Raekwon Davis, Alabama (6-7, 312): Davis was a three-year starter and three-year all-SEC performer for the Crimson Tide, though his production waned from 69 tackles (10 for losses) as a sophomore to 55 tackles (5.5 for losses) as a junior and 47 tackles (three for losses) as a senior. Of his 11.5 career sacks, 8.5 came as a sophomore.

While he wasn’t an All-American as a senior, he was proud of earning his diploma in exercise science. "Where I'm from, most people don't graduate or even see a Division I school," Davis said in a news conference. "The graduation part is a big accomplishment.

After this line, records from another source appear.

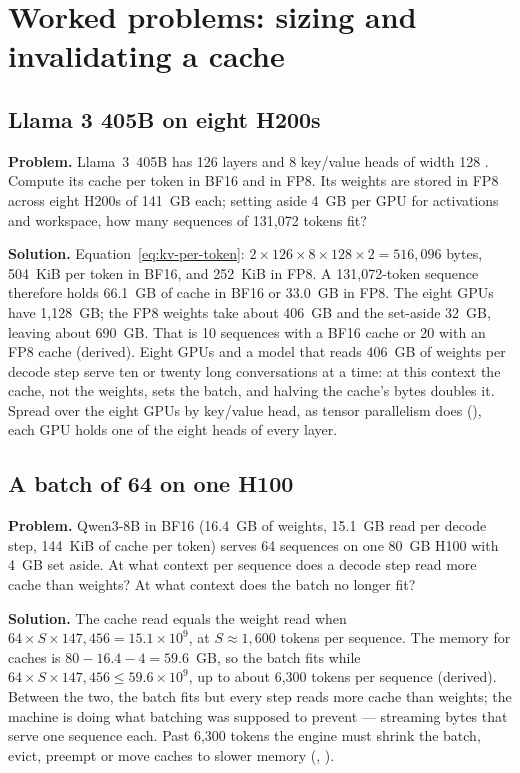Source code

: \section{Worked problems: sizing and invalidating a cache}

\subsection{Llama 3 405B on eight H200s}
\textbf{Problem.} Llama~3~405B has 126 layers and 8 key/value heads of width
128 \cite{llama2024herd}. Compute its cache per token in BF16 and in FP8. Its
weights are stored in FP8 across eight H200s of 141~GB each; setting aside 4~GB
per GPU for activations and workspace, how many sequences of 131,072 tokens
fit?

\textbf{Solution.} Equation~\eqref{eq:kv-per-token}: $2 \times 126 \times 8
\times 128 \times 2 = 516{,}096$ bytes, 504~KiB per token in BF16, and 252~KiB
in FP8. A 131,072-token sequence therefore holds 66.1~GB of cache in BF16 or
33.0~GB in FP8. The eight GPUs have 1,128~GB; the FP8 weights take about
406~GB and the set-aside 32~GB, leaving about 690~GB. That is 10 sequences with
a BF16 cache or 20 with an FP8 cache (derived). Eight GPUs and a model that
reads 406~GB of weights per decode step serve ten or twenty long conversations
at a time: at this context the cache, not the weights, sets the batch, and
halving the cache's bytes doubles it. Spread over the eight GPUs by key/value
head, as tensor parallelism does (), each GPU holds
one of the eight heads of every layer.

\subsection{A batch of 64 on one H100}
\textbf{Problem.} Qwen3-8B in BF16 (16.4~GB of weights, 15.1~GB read per decode
step, 144~KiB of cache per token) serves 64 sequences on one 80~GB H100 with
4~GB set aside. At what context per sequence does a decode step read more cache
than weights? At what context does the batch no longer fit?

\textbf{Solution.} The cache read equals the weight read when
$64 \times S \times 147{,}456 = 15.1 \times 10^{9}$, at $S \approx 1{,}600$ tokens
per sequence. The memory for caches is $80 - 16.4 - 4 = 59.6$~GB, so the batch
fits while $64 \times S \times 147{,}456 \le 59.6 \times 10^{9}$, up to about
6,300 tokens per sequence (derived). Between the two, the batch fits but every
step reads more cache than weights; the machine is doing what batching was
supposed to prevent --- streaming bytes that serve one sequence each. Past
6,300 tokens the engine must shrink the batch, evict, preempt or move caches to
slower memory (, ).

I was excited. I worked hard for it, and it was the best experience of my life.” He added: “Nobody can take that away from me. Football can end at any time, but you’ll still have one thing you can fall back on. You spend three and a half years to get it, nobody can take it away, and you can do whatever you want with it.” While the numbers weren’t great, he was happy with his final season – especially when compared to his junior year, when he said he was too focused on the NFL. “I improved a lot,” he told the Tuscaloosa News. “On my double teams, how I pass rush, I feel like I improved. To other folks, they got they own opinions.” He was shot in the leg just before the 2017 season opener and recorded a sack a few days later.

Jordan Elliott, Missouri* (6-4, 315): In two years at Mizzou, Elliott recorded 5.5 sacks and 16.5 tackles for losses. In 2019, he had 2.5 sacks and career highs of 44 tackles and 8.5 tackles for losses to earn second-team All-American. He started his career at Texas, recording eight tackles in six games in 2016. He had to sit out the 2017 season due to NCAA transfer rules.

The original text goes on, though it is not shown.